• GIVEN ENTRIES:
---

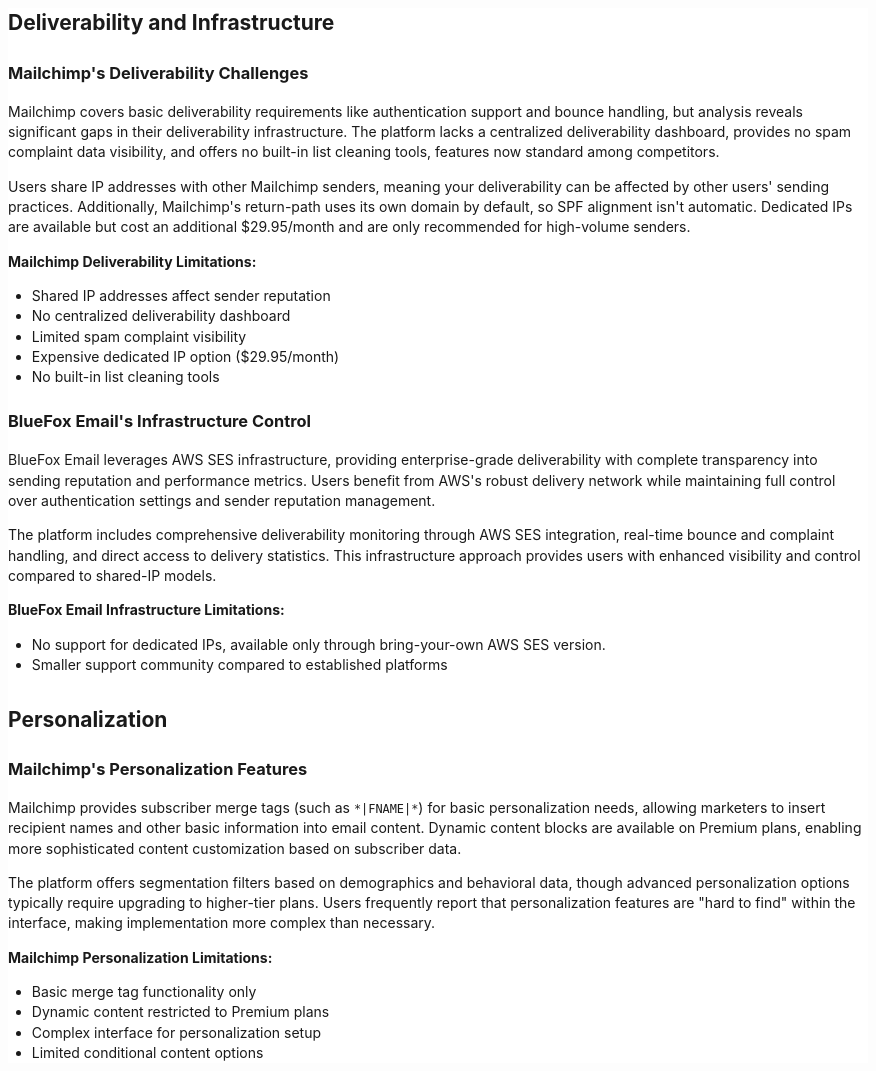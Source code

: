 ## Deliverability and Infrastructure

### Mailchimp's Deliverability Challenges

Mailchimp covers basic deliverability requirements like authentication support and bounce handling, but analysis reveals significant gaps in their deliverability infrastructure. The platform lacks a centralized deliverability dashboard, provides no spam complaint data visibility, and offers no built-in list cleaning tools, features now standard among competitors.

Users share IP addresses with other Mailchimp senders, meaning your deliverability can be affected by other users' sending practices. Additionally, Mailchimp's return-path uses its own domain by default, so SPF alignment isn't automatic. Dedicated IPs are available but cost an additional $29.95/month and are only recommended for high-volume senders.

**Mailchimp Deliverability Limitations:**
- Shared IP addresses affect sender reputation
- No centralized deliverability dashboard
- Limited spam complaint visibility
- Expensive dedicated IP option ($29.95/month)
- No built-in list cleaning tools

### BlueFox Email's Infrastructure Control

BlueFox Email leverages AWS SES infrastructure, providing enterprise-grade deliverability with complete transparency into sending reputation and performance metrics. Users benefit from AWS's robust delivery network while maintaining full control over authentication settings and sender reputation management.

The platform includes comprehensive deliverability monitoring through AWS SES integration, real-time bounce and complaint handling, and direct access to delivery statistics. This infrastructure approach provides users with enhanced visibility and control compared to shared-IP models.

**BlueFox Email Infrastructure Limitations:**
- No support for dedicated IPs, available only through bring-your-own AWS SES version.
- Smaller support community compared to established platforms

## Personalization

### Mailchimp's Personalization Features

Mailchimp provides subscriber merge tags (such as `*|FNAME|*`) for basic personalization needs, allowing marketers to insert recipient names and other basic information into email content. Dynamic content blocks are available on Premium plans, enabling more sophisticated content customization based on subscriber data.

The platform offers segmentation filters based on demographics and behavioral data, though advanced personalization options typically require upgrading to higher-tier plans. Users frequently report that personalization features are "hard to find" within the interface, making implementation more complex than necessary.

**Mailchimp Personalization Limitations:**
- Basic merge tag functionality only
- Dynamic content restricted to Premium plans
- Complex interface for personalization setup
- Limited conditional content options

---

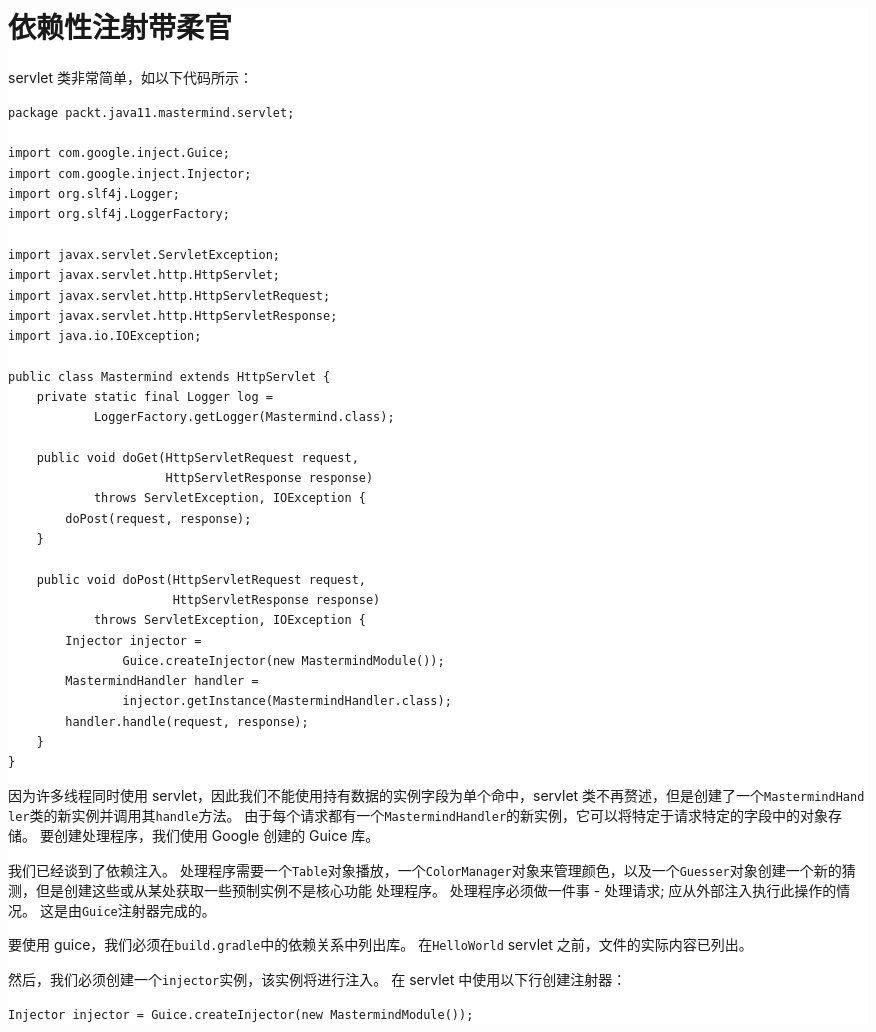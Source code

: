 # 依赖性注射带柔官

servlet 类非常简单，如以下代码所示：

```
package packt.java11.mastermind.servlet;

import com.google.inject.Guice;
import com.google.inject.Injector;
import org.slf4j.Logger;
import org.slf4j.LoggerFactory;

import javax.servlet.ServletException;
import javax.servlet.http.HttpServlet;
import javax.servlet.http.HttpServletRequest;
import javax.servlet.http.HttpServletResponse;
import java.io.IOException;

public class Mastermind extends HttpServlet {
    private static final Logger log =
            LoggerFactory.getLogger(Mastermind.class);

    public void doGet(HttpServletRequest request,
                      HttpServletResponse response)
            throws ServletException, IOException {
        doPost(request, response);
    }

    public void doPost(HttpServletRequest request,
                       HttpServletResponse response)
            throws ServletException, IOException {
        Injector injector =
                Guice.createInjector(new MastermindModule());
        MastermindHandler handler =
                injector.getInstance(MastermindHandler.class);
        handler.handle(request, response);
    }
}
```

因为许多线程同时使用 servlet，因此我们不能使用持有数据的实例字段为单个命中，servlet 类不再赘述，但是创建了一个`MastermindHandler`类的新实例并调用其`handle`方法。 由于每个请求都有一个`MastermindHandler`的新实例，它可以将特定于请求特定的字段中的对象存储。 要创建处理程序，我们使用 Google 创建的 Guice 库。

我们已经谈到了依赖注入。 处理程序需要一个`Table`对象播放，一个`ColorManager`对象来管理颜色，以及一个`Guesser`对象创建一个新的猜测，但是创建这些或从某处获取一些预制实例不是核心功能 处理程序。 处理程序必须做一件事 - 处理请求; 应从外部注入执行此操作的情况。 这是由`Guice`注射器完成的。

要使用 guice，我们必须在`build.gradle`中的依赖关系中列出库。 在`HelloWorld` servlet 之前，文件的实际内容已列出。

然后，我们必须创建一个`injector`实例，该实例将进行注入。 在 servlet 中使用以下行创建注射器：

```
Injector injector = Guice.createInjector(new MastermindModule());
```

---

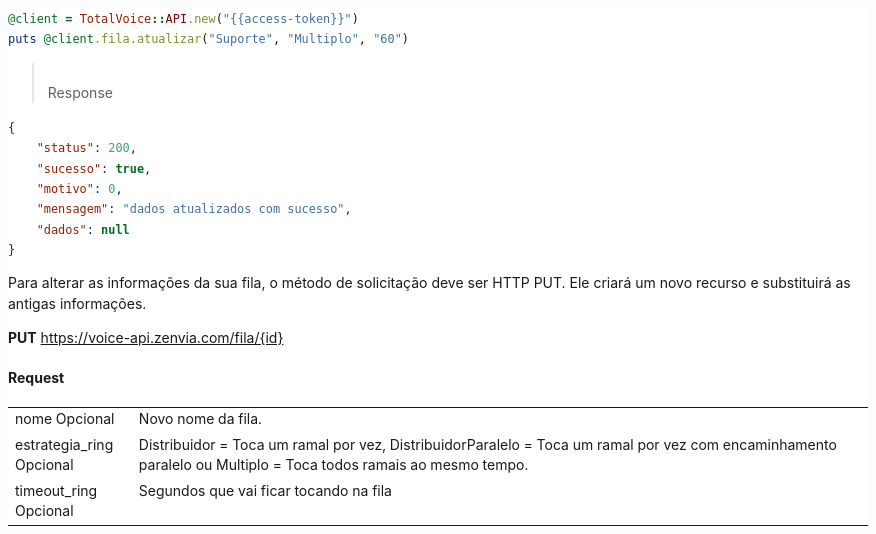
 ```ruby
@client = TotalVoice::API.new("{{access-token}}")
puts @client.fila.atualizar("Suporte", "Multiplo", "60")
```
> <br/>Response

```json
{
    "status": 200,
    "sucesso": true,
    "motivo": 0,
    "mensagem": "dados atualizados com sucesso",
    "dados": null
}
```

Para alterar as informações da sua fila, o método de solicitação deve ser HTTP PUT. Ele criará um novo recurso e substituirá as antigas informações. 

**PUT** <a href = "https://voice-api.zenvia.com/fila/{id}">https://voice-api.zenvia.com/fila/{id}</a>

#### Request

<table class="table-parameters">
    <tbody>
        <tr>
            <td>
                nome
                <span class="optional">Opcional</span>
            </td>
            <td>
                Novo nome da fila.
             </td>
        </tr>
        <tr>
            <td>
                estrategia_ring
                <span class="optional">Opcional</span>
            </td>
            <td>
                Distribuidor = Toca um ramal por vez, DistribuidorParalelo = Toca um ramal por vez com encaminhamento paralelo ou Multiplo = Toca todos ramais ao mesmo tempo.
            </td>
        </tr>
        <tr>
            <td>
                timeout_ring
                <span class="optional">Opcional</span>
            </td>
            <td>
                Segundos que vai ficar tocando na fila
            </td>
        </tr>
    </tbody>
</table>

---

• PROBLEM: Within the listing above, find every line containing the string "content" and return it.

• SOLUTION TO THE PROBLEM:
Mailchimp provides subscriber merge tags (such as `*|FNAME|*`) for basic personalization needs, allowing marketers to insert recipient names and other basic information into email content. Dynamic content blocks are available on Premium plans, enabling more sophisticated content customization based on subscriber data.
- Dynamic content restricted to Premium plans
- Limited conditional content options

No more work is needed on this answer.